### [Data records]
▬▬▬

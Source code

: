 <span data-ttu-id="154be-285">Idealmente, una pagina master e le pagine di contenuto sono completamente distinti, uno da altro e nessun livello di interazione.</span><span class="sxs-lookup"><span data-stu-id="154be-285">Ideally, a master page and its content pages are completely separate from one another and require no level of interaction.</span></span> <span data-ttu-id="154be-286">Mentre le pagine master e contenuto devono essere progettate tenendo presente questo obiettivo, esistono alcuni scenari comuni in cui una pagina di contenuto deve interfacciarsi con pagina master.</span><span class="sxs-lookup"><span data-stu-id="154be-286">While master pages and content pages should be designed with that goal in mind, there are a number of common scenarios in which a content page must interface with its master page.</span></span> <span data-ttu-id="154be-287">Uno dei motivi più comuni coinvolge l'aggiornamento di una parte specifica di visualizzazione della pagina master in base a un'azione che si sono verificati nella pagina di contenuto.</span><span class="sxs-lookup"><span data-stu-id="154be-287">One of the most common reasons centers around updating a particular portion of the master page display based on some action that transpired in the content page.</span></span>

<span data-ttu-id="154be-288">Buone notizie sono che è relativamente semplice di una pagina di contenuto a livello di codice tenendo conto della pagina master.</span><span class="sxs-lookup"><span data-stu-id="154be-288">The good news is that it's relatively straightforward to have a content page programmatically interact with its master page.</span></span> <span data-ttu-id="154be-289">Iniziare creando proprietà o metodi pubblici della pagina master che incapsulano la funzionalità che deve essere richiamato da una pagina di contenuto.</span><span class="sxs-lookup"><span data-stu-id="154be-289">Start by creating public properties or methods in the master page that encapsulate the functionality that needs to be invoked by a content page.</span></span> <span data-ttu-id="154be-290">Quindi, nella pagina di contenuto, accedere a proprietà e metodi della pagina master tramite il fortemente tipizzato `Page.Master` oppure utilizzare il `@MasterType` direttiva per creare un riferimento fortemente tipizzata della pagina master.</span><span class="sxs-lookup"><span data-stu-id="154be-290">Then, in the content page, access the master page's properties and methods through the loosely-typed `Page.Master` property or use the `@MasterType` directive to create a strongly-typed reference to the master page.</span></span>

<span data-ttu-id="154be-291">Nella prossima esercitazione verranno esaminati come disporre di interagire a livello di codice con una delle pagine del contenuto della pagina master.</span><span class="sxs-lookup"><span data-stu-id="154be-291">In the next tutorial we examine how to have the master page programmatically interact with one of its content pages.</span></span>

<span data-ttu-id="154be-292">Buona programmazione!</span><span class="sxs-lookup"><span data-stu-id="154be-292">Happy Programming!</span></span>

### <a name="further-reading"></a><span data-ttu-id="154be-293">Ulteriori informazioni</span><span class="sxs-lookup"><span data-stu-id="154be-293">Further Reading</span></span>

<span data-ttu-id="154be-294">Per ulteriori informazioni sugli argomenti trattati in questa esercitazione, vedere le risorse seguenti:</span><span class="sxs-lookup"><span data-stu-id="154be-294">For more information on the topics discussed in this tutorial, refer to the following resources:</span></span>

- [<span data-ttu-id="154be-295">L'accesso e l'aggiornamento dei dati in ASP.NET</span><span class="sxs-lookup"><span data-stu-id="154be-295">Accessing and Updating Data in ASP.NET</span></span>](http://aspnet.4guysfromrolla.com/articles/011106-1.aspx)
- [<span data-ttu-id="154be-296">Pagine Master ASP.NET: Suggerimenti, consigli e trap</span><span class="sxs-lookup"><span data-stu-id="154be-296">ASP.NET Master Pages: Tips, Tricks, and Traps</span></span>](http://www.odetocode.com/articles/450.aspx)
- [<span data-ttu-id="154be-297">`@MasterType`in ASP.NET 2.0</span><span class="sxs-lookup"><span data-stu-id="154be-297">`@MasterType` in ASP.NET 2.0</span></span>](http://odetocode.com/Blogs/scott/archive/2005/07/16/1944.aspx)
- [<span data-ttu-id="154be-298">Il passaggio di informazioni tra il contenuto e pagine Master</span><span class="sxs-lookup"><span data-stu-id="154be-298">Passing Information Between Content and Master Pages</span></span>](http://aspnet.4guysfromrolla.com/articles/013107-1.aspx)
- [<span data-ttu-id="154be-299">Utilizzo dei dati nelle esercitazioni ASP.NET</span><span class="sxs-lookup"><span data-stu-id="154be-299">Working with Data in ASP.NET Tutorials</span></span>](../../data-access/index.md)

▬▬▬

### [Problem]
Print out each line of the data exactly.

### [Expected answer]
Source code

: <span data-ttu-id="154be-285">Idealmente, una pagina master e le pagine di contenuto sono completamente distinti, uno da altro e nessun livello di interazione.</span><span class="sxs-lookup"><span data-stu-id="154be-285">Ideally, a master page and its content pages are completely separate from one another and require no level of interaction.</span></span> <span data-ttu-id="154be-286">Mentre le pagine master e contenuto devono essere progettate tenendo presente questo obiettivo, esistono alcuni scenari comuni in cui una pagina di contenuto deve interfacciarsi con pagina master.</span><span class="sxs-lookup"><span data-stu-id="154be-286">While master pages and content pages should be designed with that goal in mind, there are a number of common scenarios in which a content page must interface with its master page.</span></span> <span data-ttu-id="154be-287">Uno dei motivi più comuni coinvolge l'aggiornamento di una parte specifica di visualizzazione della pagina master in base a un'azione che si sono verificati nella pagina di contenuto.</span><span class="sxs-lookup"><span data-stu-id="154be-287">One of the most common reasons centers around updating a particular portion of the master page display based on some action that transpired in the content page.</span></span>

<span data-ttu-id="154be-288">Buone notizie sono che è relativamente semplice di una pagina di contenuto a livello di codice tenendo conto della pagina master.</span><span class="sxs-lookup"><span data-stu-id="154be-288">The good news is that it's relatively straightforward to have a content page programmatically interact with its master page.</span></span> <span data-ttu-id="154be-289">Iniziare creando proprietà o metodi pubblici della pagina master che incapsulano la funzionalità che deve essere richiamato da una pagina di contenuto.</span><span class="sxs-lookup"><span data-stu-id="154be-289">Start by creating public properties or methods in the master page that encapsulate the functionality that needs to be invoked by a content page.</span></span> <span data-ttu-id="154be-290">Quindi, nella pagina di contenuto, accedere a proprietà e metodi della pagina master tramite il fortemente tipizzato `Page.Master` oppure utilizzare il `@MasterType` direttiva per creare un riferimento fortemente tipizzata della pagina master.</span><span class="sxs-lookup"><span data-stu-id="154be-290">Then, in the content page, access the master page's properties and methods through the loosely-typed `Page.Master` property or use the `@MasterType` directive to create a strongly-typed reference to the master page.</span></span>

<span data-ttu-id="154be-291">Nella prossima esercitazione verranno esaminati come disporre di interagire a livello di codice con una delle pagine del contenuto della pagina master.</span><span class="sxs-lookup"><span data-stu-id="154be-291">In the next tutorial we examine how to have the master page programmatically interact with one of its content pages.</span></span>

<span data-ttu-id="154be-292">Buona programmazione!</span><span class="sxs-lookup"><span data-stu-id="154be-292">Happy Programming!</span></span>

### <a name="further-reading"></a><span data-ttu-id="154be-293">Ulteriori informazioni</span><span class="sxs-lookup"><span data-stu-id="154be-293">Further Reading</span></span>

<span data-ttu-id="154be-294">Per ulteriori informazioni sugli argomenti trattati in questa esercitazione, vedere le risorse seguenti:</span><span class="sxs-lookup"><span data-stu-id="154be-294">For more information on the topics discussed in this tutorial, refer to the following resources:</span></span>

- [<span data-ttu-id="154be-295">L'accesso e l'aggiornamento dei dati in ASP.NET</span><span class="sxs-lookup"><span data-stu-id="154be-295">Accessing and Updating Data in ASP.NET</span></span>](http://aspnet.4guysfromrolla.com/articles/011106-1.aspx)
- [<span data-ttu-id="154be-296">Pagine Master ASP.NET: Suggerimenti, consigli e trap</span><span class="sxs-lookup"><span data-stu-id="154be-296">ASP.NET Master Pages: Tips, Tricks, and Traps</span></span>](http://www.odetocode.com/articles/450.aspx)
- [<span data-ttu-id="154be-297">`@MasterType`in ASP.NET 2.0</span><span class="sxs-lookup"><span data-stu-id="154be-297">`@MasterType` in ASP.NET 2.0</span></span>](http://odetocode.com/Blogs/scott/archive/2005/07/16/1944.aspx)
- [<span data-ttu-id="154be-298">Il passaggio di informazioni tra il contenuto e pagine Master</span><span class="sxs-lookup"><span data-stu-id="154be-298">Passing Information Between Content and Master Pages</span></span>](http://aspnet.4guysfromrolla.com/articles/013107-1.aspx)
- [<span data-ttu-id="154be-299">Utilizzo dei dati nelle esercitazioni ASP.NET</span><span class="sxs-lookup"><span data-stu-id="154be-299">Working with Data in ASP.NET Tutorials</span></span>](../../data-access/index.md)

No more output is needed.